:: Work instructions ::
Looking through the data, please report how many lines contain the string "induction", giving nothing but the number.

=== Begin Enclosure ===

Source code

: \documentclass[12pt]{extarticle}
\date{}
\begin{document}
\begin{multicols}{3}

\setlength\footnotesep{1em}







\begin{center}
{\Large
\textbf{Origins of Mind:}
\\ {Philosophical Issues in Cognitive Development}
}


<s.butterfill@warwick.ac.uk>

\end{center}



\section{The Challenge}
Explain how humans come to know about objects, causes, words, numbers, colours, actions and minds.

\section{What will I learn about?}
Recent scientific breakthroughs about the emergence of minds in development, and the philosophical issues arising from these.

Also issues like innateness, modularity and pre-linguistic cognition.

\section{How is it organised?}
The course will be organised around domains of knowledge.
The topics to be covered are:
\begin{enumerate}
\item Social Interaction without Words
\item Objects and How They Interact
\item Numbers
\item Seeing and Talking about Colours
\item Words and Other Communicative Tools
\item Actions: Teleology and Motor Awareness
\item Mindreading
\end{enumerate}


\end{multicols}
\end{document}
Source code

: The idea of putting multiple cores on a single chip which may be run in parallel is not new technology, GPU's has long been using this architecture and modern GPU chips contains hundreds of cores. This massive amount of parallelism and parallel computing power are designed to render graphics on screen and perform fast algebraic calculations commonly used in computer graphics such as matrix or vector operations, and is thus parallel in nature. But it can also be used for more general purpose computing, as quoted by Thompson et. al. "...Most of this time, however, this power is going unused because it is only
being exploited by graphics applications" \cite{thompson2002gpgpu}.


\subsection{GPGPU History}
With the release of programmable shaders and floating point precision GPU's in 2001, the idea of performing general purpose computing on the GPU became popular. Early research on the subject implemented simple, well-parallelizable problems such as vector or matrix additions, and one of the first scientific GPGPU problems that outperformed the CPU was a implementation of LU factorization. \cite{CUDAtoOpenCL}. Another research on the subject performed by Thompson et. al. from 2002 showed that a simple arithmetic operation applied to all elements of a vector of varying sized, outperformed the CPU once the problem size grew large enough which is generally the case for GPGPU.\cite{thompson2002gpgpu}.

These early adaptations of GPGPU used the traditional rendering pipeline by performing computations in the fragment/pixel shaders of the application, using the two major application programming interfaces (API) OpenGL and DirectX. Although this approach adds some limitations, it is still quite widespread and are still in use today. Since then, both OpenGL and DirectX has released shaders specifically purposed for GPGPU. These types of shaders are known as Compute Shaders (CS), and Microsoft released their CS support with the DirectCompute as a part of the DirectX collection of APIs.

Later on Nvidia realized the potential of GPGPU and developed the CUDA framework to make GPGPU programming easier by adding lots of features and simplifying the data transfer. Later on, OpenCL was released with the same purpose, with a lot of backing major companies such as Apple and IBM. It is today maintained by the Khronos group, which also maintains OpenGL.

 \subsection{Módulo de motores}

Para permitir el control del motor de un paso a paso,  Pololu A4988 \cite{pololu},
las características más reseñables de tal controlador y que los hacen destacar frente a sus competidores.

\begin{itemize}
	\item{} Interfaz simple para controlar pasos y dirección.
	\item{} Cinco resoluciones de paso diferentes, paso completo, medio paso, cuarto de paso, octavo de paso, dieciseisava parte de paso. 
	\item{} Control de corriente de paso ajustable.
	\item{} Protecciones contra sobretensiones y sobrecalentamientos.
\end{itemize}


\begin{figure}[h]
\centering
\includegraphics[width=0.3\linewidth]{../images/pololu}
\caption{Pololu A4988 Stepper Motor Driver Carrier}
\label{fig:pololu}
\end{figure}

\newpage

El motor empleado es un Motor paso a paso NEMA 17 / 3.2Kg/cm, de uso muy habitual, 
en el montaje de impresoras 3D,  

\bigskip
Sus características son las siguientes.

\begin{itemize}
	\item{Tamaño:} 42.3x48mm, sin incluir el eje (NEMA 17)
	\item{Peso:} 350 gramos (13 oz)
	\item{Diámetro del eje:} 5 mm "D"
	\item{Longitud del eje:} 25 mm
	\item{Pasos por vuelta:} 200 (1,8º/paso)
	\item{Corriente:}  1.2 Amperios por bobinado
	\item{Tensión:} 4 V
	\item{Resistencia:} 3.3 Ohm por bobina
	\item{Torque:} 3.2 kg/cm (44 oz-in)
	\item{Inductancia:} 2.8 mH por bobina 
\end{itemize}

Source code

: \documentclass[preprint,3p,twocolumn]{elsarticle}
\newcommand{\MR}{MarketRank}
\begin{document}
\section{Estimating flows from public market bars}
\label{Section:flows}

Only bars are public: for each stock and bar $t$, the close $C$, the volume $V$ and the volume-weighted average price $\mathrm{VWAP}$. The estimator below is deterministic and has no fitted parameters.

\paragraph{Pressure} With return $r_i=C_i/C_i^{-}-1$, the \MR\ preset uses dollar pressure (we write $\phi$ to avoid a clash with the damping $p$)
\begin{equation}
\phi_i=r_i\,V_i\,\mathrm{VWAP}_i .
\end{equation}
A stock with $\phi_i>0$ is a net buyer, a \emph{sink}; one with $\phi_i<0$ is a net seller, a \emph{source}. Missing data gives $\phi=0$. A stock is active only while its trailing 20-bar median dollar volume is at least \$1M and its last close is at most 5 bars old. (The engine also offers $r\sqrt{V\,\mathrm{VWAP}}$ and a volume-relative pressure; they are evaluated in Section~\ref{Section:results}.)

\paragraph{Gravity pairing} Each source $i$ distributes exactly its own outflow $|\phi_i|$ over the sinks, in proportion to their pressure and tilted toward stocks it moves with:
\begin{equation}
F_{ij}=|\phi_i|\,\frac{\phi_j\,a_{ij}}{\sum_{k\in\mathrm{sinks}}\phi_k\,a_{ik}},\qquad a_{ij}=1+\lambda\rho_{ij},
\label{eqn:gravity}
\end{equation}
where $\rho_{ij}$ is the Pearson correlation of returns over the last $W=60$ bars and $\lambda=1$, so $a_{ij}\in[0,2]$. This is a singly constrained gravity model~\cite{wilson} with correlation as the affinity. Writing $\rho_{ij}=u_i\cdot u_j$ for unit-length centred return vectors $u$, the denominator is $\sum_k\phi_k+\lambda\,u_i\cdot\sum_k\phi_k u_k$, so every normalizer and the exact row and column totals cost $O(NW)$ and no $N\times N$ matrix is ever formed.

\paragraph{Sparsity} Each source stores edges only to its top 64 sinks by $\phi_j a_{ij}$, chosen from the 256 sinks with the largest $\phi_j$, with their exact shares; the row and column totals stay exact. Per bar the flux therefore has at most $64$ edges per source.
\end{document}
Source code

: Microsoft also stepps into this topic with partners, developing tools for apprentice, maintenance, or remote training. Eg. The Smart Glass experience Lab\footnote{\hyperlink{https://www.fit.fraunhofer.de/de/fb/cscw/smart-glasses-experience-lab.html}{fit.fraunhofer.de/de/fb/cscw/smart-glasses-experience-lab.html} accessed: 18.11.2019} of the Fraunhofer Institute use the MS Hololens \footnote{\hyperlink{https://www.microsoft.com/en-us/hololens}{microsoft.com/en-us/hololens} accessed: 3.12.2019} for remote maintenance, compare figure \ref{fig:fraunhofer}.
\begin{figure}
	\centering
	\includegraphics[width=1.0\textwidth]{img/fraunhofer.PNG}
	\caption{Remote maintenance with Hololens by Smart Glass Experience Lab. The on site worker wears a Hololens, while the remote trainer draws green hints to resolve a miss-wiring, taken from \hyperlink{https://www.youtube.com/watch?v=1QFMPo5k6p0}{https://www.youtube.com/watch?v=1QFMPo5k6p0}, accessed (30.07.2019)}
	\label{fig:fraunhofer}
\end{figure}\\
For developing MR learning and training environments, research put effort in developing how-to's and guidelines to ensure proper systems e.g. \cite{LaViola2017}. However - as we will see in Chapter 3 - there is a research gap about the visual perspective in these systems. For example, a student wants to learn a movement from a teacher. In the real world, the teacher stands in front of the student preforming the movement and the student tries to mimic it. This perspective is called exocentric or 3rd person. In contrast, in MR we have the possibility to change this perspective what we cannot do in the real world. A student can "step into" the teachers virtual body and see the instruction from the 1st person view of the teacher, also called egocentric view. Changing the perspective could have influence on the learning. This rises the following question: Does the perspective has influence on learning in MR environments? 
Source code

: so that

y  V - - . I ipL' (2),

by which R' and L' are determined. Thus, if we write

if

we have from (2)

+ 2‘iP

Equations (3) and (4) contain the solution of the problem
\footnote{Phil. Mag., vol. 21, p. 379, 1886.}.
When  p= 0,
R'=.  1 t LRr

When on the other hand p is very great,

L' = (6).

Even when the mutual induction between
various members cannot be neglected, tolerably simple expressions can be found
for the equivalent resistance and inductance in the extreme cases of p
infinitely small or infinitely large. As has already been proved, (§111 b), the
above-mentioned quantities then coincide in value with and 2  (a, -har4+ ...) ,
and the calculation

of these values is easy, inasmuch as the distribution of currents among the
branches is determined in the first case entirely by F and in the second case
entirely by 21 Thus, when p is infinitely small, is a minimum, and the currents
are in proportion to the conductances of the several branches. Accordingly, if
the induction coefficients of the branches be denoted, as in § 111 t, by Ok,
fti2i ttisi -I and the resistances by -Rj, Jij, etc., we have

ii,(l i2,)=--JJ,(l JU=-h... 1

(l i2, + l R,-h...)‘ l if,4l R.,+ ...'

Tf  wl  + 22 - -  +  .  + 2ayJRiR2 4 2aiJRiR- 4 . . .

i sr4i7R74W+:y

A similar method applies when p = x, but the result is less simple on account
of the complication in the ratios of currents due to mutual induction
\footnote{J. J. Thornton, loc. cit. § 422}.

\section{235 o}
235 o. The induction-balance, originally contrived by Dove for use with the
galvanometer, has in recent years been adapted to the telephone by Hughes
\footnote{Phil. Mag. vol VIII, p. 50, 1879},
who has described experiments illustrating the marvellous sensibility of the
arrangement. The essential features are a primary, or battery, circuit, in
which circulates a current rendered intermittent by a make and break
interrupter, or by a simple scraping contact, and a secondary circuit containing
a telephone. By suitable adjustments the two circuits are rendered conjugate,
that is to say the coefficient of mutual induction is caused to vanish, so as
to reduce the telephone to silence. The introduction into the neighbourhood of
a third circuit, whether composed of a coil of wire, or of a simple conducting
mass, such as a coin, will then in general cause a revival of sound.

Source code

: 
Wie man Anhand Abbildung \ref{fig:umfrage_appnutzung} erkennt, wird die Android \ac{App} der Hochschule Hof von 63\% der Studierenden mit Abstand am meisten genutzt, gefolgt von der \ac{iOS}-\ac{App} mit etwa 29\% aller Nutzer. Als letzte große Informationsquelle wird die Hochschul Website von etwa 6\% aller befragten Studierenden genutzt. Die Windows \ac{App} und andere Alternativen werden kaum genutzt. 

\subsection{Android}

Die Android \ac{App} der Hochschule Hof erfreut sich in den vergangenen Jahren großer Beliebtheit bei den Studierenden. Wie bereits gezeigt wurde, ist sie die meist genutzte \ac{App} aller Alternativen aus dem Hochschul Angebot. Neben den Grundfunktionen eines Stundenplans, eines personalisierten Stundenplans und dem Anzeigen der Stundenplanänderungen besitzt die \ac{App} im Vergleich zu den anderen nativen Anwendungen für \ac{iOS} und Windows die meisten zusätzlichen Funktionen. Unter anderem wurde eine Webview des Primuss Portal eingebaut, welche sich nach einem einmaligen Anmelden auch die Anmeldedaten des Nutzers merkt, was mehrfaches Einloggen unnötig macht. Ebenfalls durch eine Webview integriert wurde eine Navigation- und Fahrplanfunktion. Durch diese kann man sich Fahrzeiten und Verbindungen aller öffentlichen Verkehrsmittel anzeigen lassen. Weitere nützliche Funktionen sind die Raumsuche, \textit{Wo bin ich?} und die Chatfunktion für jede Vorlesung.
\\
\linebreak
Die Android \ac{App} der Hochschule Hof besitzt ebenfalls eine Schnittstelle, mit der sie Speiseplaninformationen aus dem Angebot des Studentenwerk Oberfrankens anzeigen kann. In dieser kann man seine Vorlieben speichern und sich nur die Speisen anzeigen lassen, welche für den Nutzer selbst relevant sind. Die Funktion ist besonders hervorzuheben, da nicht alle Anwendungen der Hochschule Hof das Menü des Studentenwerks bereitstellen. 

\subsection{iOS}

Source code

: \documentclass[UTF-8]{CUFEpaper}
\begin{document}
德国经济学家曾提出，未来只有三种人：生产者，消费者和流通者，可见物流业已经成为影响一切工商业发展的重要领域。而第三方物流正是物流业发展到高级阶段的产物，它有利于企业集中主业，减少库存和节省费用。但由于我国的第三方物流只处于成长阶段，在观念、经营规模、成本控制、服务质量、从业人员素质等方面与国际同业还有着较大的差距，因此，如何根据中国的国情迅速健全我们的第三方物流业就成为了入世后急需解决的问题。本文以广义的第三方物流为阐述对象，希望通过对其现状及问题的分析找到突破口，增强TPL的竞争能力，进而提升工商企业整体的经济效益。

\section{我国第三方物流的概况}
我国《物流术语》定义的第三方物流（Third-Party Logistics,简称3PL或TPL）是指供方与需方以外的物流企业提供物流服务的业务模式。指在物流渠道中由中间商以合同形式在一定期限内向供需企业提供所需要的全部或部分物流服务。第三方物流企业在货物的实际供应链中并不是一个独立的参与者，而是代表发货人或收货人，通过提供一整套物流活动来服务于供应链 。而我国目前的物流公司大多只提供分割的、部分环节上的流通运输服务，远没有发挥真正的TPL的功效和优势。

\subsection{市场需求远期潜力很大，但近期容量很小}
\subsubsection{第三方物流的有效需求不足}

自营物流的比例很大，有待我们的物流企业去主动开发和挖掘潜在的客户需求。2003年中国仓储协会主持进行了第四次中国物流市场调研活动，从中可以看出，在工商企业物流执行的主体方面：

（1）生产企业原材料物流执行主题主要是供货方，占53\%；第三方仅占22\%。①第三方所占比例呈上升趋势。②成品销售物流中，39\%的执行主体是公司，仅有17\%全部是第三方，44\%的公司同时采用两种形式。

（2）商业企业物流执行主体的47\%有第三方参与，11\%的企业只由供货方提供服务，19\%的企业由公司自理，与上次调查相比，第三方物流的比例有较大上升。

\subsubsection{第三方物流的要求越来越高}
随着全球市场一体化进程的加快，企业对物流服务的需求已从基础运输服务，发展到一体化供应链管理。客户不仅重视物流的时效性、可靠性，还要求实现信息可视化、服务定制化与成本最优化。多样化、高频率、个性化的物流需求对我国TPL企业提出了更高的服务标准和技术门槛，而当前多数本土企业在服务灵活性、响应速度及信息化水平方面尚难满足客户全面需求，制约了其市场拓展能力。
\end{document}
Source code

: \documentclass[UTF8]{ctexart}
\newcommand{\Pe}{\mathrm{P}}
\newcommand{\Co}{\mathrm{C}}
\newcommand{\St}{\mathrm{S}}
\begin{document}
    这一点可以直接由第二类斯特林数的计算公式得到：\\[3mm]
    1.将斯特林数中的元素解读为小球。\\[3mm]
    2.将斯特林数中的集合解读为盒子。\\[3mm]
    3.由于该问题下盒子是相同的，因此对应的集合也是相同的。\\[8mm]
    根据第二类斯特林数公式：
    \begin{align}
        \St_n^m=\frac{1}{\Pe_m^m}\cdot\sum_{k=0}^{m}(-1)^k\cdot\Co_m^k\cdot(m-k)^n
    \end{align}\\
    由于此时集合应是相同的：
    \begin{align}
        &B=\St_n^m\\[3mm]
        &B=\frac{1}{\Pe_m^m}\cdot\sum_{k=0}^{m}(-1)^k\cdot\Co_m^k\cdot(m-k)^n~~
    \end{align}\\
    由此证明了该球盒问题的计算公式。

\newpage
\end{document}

=== End Enclosure ===

:: Response ::
5